Filter the records, keeping every line that has the string "HRule".
- - - -
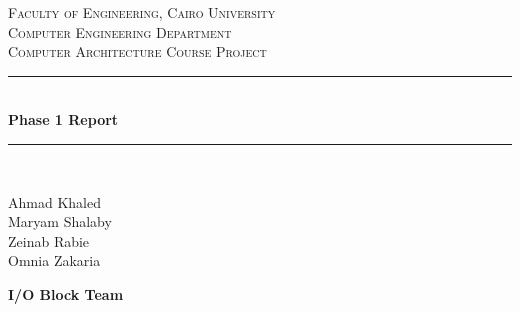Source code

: \documentclass[12pt]{article}
\theoremstyle{plain}
\theoremstyle{definition}
\begin{document}
	
	
\begin{titlepage}

	\newcommand{\HRule}{\rule{\linewidth}{0.5mm}} %
	
	\center %
	 
	
	\textsc{\LARGE Faculty of Engineering, Cairo University}\\[0.5cm] %
	\textsc{\large Computer Engineering Department}\\[1.5cm] %
	
	\textsc{\Large Computer Architecture Course Project}\\[0.5cm] %
	
	
	\HRule \\[0.4cm]
	{ \huge \bfseries Phase 1 Report}\\[0.4cm] %
	\HRule \\[1.5cm]
	 
	
	\begin{minipage}{0.4\textwidth}
	\begin{flushleft} \large
	Ahmad Khaled \\
	Maryam Shalaby \\
	Zeinab Rabie \\
	Omnia Zakaria
	\end{flushleft}
	\end{minipage}
	\begin{minipage}{0.4\textwidth}
	\begin{flushright} \large
	\textbf{I/O Block Team} \\[4cm]
	\end{flushright}
	\end{minipage}\\[1cm]
	

\end{titlepage}
\end{document}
- - - -
WRITTEN RESPONSE
	\newcommand{\HRule}{\rule{\linewidth}{0.5mm}} %
	\HRule \\[0.4cm]
	\HRule \\[1.5cm]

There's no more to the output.